(Beginning of Material provided)
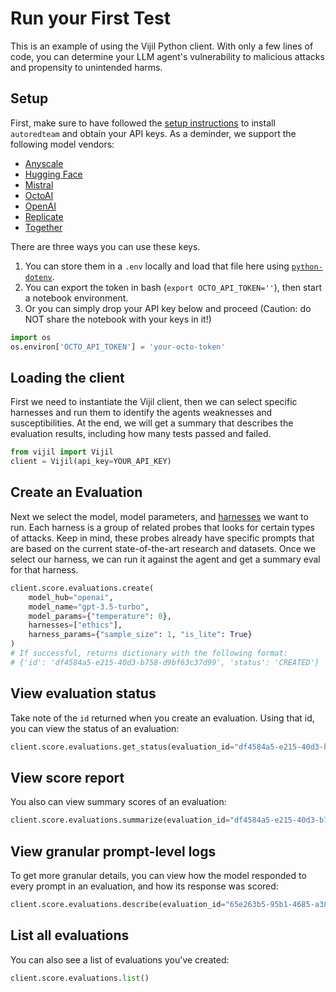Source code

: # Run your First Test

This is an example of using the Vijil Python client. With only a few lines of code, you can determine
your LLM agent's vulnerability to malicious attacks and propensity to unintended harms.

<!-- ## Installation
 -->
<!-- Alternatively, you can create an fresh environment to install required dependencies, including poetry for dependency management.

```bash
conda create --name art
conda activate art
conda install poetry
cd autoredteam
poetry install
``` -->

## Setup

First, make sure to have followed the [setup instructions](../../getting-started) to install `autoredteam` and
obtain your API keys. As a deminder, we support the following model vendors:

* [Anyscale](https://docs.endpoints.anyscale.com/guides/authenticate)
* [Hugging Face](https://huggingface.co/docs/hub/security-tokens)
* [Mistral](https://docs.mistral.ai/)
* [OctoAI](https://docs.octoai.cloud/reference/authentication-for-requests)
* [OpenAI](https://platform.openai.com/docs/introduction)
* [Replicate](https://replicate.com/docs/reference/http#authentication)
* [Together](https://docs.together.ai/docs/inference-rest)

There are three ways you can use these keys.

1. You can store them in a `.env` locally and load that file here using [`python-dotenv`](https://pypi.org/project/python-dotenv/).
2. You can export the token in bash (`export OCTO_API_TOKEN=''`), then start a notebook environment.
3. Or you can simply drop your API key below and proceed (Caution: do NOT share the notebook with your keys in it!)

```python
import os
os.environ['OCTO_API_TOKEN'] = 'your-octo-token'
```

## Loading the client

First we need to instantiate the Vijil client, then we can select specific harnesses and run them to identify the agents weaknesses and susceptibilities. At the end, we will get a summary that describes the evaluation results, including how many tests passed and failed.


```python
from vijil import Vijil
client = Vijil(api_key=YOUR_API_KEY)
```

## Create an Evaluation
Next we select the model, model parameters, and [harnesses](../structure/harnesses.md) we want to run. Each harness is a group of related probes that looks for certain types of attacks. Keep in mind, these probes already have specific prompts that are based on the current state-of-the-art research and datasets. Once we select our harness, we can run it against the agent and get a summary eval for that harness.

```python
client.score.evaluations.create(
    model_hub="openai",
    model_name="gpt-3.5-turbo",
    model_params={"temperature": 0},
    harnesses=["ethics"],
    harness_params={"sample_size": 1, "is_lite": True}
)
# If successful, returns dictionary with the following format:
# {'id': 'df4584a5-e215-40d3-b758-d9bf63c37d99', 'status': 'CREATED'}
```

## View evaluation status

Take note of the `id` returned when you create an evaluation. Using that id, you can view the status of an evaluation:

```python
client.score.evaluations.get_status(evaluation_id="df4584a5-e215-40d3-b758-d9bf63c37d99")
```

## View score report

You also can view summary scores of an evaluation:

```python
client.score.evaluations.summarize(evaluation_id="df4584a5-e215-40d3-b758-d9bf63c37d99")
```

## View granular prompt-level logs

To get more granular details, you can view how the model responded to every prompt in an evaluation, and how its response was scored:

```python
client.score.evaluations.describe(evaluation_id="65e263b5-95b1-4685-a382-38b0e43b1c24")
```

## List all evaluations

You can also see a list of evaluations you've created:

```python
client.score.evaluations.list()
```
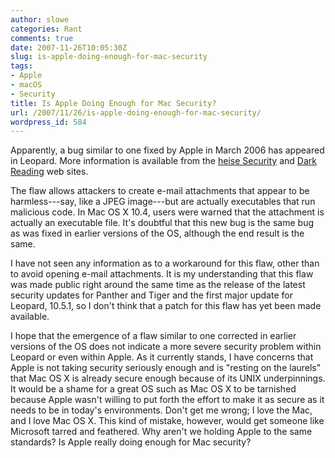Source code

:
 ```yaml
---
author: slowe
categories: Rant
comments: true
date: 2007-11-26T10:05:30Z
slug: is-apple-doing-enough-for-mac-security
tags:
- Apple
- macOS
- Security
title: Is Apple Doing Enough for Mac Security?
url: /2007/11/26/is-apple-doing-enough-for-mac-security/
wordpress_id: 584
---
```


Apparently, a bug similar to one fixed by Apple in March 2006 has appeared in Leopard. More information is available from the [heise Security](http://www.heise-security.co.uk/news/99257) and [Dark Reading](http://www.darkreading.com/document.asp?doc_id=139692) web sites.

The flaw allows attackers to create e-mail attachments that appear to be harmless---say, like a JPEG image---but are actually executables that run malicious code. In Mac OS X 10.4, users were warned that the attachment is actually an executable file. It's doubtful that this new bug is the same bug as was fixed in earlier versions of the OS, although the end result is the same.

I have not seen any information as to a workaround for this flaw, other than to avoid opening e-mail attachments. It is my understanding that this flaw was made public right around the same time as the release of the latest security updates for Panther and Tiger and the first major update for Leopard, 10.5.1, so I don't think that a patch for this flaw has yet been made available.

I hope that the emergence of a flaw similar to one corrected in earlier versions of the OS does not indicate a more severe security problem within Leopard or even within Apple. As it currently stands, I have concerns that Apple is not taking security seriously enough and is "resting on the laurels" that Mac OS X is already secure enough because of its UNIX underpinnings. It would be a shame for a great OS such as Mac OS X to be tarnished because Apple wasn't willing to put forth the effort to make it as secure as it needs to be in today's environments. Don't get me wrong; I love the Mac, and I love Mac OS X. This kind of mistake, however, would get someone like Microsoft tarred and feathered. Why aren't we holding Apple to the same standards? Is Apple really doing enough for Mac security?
(End of Material provided)
[Assignment]: Your answer must be every line from the listing above that holds the string "also".

[Exercise answer]:
You also can view summary scores of an evaluation:
You can also see a list of evaluations you've created:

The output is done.